Aguiar et al. [2] investigate different text classification methods and different combinations of embeddings, extracted from Portuguese language models, and information about legislation cited in the initial documents to classification task of lawsuits. The models were trained with a Golden Collection from the Court of Justice of the State of Ceará, in Brazil, whose lawsuits were classified in the five more representative CNJ’s classes. The best result was obtained by the BERT model. Shaheen et al. [29] studied the performance of several transformer-based models (namely BERT [10], RoBERTa [17], DistilBERT [28] and XLNet [36]) in combination with strategies such as pre-generative training, gradual unfreezing and discriminating learning rates to achieve competitive ranking performance. Chalkidis et al. [6] developed an English legal judgment prediction dataset, containing cases from the European Court of Human Rights. A wide variety of neural models are evaluated on this dataset, establishing strong baselines that outperform previous feature-based models.

Wang et al. [34] presented the Hierarchy-aware Prompt Tuning (HPT) method, aimed at addressing hierarchical text classification from the perspective of a masked language model with multiple labels.
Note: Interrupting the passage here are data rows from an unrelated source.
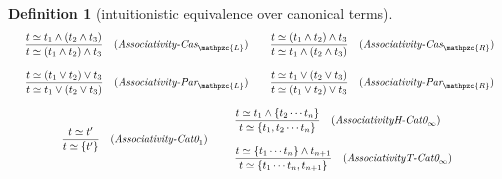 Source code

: \documentclass[12pt]{article}
\newtheorem{Definition}{Definition}[section]
\begin{document}
\begin{Definition}[intuitionistic equivalence over canonical terms]
\begin{displaymath}
\begin{array}{c}
      \begin{array}{ll}
        \begin{array}{rl}
          \dfrac{ t \simeq t_1 \wedge (t_2 \wedge t_3) }{
            t \simeq (t_1 \wedge t_2) \wedge t_3
          }  &  (\text{\it Associativity-Cas}_{\mathpzc{L}})
        \end{array}
        
        & \begin{array}{rl}
            \dfrac{t \simeq (t_1 \wedge t_2) \wedge t_3 }{
              t \simeq  t_1 \wedge (t_2 \wedge t_3)
            }  &  (\text{\it Associativity-Cas}_{\mathpzc{R}})
          \end{array}  \\
      \end{array}  \\
      \\
      
      \begin{array}{ll}
        \begin{array}{rl}
          \dfrac{ t \simeq (t_1 \vee t_2) \vee t_3 }{
            t \simeq t_1 \vee (t_2 \vee t_3)
          }  &  (\text{\it Associativity-Par}_{\mathpzc{L}})
        \end{array}      
        & \begin{array}{rl}
            \dfrac{t \simeq t_1 \vee (t_2 \vee t_3) }{
              t \simeq (t_1 \vee t_2) \vee t_3
            }  &  (\text{\it Associativity-Par}_{\mathpzc{R}})
          \end{array}
      \end{array}  \\
      \\
            
      \begin{array}{ll}
        \begin{array}{rl}
          \dfrac{ t \simeq t' }{ t \simeq \{t'\} }
          & (\text{\it Associativity-Cat0}_1)
        \end{array}
        & \begin{array}[c]{l}
            \begin{array}{rl}
              \dfrac{
                t \simeq t_1 \wedge \{t_2 \cdots t_n \}
              }{
                t \simeq \{t_1, t_2 \cdots t_n \}
              }  &  (\text{\it AssociativityH-Cat0}_\infty)
            \end{array}  \\
            \\
            \begin{array}{rl}
              \dfrac{
                t \simeq \{t_1 \cdots t_n \} \wedge t_{n+1}
              }{
                t \simeq \{t_1 \cdots t_n, t_{n+1} \}
              }  &  (\text{\it AssociativityT-Cat0}_\infty)
            \end{array}
          \end{array}
      \end{array}  \\
      \\
      

\end{array}
\end{displaymath}
\end{Definition}
\end{document}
The method involves creating a dynamic virtual template and using label words that act as soft prompts, integrating knowledge of the label hierarchy. Additionally, a zero-bounded multi-label cross-entropy loss is introduced to align the processes of hierarchical text classification with masked language models. The authors conducted experiments that demonstrated HPT achieves a good performance on several popular hierarchical text classification datasets.

3 The Proposed Approach

In the proposed approach, we assume that the primary source of data is a set of textual petitions P that make up the initial piece of the judicial case. Each initial petition is associated with a legal topic that the case addresses. In the text of these petitions, there are references to legal provisions that support the arguments put forward by the petitioner. Our hypothesis is that the relationship of a legal topic with one or more legal provisions is relevant for automatically classifying the matter of a petition.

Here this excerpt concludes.